Однако можно привести случаи, когда исполнение наказания зависит от воли частных лиц. В Риме некоторые проступки карались штрафом в пользу пострадавшей стороны, которая могла отказаться от него или сделать его объектом соглашения: это была неявная кража, грабеж, обида, неправомерное причинение ущерба126. Эти деликты, именовавшиеся частными (delicta privata), противопоставлялись преступлениям в собственном смысле слова, преследование которых велось от имени полиса. Различие того же рода обнаруживается в Греции и у евреев127. У более первобытных народов наказание кажется порой вещью еще более полностью частной, как это доказывает обычай вендетты. Эти общества состоят из элементарных агрегатов, квазисемейной природы, которые удобно обозначать термином «кланы». Когда же покушение совершается одним или несколькими членами одного клана против другого, именно этот последний сам карает нанесенное ему оскорбление128. Что еще более увеличивает, по меньшей мере внешне, важность этих фактов с точки зрения доктрины, это то, что очень часто утверждали, будто вендетта была изначально единственной формой наказания: последнее, следовательно, состояло бы сначала в актах частного мщения. Но тогда, если сегодня общество вооружено правом карать, это может быть, по-видимому, лишь в силу своего рода делегирования со стороны индивидов. Оно является лишь их мандатарием. Оно управляет их интересами вместо них, вероятно потому, что делает это лучше, но это не его собственные интересы. В принципе они мстили сами; теперь мстит оно; но поскольку уголовное право не могло изменить свою природу вследствие этого простого переноса, в нем не было бы ничего собственно социального. Если общество и играет в нем главенствующую роль, то лишь в качестве заместителя индивидов.

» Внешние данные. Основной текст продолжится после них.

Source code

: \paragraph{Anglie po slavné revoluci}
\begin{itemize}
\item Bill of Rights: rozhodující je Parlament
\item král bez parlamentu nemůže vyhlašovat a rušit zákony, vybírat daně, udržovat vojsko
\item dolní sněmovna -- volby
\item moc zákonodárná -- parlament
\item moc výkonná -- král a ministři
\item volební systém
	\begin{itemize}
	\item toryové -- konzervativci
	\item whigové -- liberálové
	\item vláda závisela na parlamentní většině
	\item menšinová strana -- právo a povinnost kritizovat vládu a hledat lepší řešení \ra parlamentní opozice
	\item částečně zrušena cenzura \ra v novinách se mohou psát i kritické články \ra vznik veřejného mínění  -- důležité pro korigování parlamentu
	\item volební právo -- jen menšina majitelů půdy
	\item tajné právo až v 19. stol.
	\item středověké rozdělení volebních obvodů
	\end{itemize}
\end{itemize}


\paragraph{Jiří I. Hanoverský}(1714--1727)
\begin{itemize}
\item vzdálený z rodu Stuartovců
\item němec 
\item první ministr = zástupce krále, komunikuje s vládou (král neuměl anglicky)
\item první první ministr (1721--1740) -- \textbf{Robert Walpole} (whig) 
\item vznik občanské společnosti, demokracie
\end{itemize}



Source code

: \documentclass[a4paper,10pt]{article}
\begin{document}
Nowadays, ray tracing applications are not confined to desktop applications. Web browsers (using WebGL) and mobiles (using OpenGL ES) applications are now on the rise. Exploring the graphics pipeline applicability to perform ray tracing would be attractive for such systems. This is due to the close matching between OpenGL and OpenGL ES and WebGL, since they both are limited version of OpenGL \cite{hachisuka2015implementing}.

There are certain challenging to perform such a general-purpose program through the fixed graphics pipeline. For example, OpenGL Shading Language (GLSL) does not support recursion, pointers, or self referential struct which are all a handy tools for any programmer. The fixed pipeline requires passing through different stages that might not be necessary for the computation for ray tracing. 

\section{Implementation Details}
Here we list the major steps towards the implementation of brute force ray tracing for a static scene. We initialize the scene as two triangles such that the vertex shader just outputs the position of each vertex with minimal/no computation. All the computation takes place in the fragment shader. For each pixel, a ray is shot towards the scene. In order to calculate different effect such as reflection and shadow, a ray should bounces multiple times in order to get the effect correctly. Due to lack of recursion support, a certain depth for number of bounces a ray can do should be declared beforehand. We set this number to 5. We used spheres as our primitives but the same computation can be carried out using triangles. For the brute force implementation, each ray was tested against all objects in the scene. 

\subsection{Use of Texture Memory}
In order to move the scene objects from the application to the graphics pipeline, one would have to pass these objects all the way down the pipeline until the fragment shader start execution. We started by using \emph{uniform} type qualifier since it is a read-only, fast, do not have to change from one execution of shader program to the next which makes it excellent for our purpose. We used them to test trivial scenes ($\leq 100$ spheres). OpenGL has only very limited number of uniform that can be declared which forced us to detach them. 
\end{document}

Но как бы ни была распространена эта теория, она противоречит наиболее прочно установленным фактам. Невозможно назвать ни одного общества, где вендетта была бы первоначальной формой наказания. Совершенно напротив, несомненно, что уголовное право изначально было существенно религиозным. Этот факт очевиден для Индии, для Иудеи, поскольку практиковавшееся там право считалось божественным откровением129. В Египте десять книг Гермеса, содержавшие уголовное право вместе со всеми остальными законами, относящимися к управлению государством, именовались жреческими, и Элиан утверждает, что с глубокой древности египетские жрецы осуществляли судебную власть130. То же самое обнаруживается в древней Германии131. В Греции правосудие считалось эманацией Юпитера, а судебное решение – мщением божества132. В Риме религиозные истоки уголовного права обнаруживают себя как в древних традициях133, так и в архаических практиках, сохранявшихся очень долго, и в самой юридической терминологии134. Между тем религия – вещь существенно социальная. Далеко не преследуя лишь индивидуальные цели, она осуществляет над индивидом ежеминутное принуждение. Она обязывает его к стесняющим его практикам, к жертвам, малым или большим, которые ему дорого стоят. Он должен выделять из своего имущества приношения, которые он обязан представлять божеству; должен отнимать от времени своего труда или своих развлечений моменты, необходимые для совершения ритуалов; должен налагать на себя всякого рода лишения, которые ему предписываются, отказываться даже от жизни, если того требуют боги. Религиозная жизнь целиком состоит из самоотречения и бескорыстия. Если, следовательно, уголовное право изначально является религиозным правом, можно быть уверенным в том, что интересы, которым оно служит, социальны. Именно свои собственные оскорбления мстят боги с помощью наказания, а не оскорбления частных лиц; между тем оскорбления богов – это оскорбления общества.